§ EXERCISE GOAL: Go through the material under this sentence. Return every line holding "myHeader".

§ EXERCISE DATA:
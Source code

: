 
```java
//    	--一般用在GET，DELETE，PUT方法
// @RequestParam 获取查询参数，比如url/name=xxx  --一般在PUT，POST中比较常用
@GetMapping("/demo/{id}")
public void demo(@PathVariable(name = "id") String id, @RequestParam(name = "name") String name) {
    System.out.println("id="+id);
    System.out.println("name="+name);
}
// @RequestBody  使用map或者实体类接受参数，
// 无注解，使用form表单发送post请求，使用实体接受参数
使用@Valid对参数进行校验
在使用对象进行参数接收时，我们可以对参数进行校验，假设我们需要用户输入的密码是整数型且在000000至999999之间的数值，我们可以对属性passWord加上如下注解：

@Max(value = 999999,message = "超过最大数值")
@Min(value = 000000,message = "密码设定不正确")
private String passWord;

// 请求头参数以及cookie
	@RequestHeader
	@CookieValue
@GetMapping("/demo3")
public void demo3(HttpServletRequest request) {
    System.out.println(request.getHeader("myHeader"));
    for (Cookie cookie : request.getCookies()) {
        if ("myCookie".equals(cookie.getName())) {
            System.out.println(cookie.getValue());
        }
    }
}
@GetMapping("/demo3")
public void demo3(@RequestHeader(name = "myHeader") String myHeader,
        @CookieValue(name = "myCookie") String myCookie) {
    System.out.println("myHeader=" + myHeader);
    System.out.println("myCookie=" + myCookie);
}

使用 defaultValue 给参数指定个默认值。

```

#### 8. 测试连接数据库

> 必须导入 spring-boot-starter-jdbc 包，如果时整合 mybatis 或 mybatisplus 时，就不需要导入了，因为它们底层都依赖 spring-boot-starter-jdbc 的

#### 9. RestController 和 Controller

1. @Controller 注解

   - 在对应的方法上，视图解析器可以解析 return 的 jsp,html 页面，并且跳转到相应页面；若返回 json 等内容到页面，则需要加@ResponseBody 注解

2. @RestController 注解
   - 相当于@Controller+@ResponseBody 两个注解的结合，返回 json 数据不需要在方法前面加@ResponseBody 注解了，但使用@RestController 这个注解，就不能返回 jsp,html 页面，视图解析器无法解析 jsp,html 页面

==

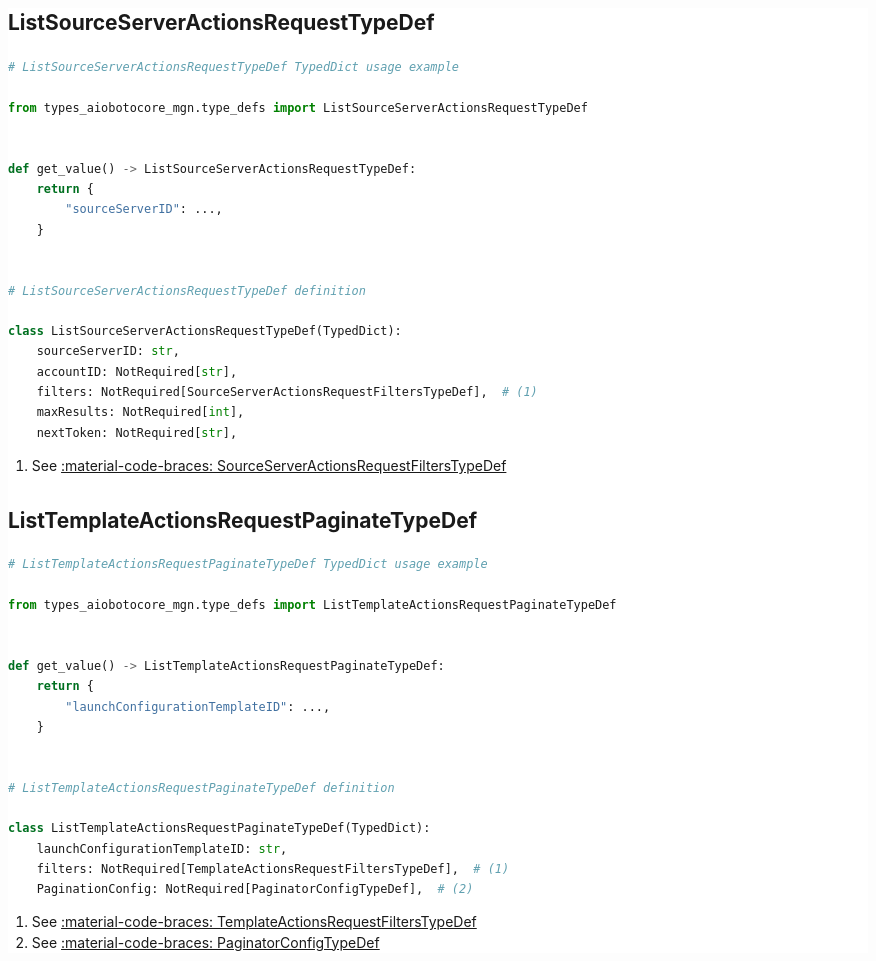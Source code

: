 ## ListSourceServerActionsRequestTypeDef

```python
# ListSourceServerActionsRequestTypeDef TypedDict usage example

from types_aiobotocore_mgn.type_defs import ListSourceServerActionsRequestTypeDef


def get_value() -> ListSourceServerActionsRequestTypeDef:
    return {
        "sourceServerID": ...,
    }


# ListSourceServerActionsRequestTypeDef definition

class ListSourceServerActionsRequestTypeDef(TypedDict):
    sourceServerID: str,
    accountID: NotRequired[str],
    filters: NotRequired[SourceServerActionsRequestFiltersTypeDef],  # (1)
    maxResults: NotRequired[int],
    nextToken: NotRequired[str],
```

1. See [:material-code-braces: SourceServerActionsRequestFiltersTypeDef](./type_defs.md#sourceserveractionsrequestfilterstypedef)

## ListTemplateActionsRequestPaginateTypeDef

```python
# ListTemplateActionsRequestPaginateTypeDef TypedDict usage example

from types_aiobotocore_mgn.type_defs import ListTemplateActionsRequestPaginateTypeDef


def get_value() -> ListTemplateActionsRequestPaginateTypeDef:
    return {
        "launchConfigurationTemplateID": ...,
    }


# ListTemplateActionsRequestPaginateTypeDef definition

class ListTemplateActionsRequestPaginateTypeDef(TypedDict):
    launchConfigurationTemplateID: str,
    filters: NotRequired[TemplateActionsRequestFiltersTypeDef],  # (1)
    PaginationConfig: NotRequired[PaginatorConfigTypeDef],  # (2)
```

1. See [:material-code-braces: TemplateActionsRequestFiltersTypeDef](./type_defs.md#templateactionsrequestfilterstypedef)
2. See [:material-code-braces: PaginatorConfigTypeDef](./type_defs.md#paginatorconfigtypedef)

§ RESPONSE BOX:
    System.out.println(request.getHeader("myHeader"));
public void demo3(@RequestHeader(name = "myHeader") String myHeader,
    System.out.println("myHeader=" + myHeader);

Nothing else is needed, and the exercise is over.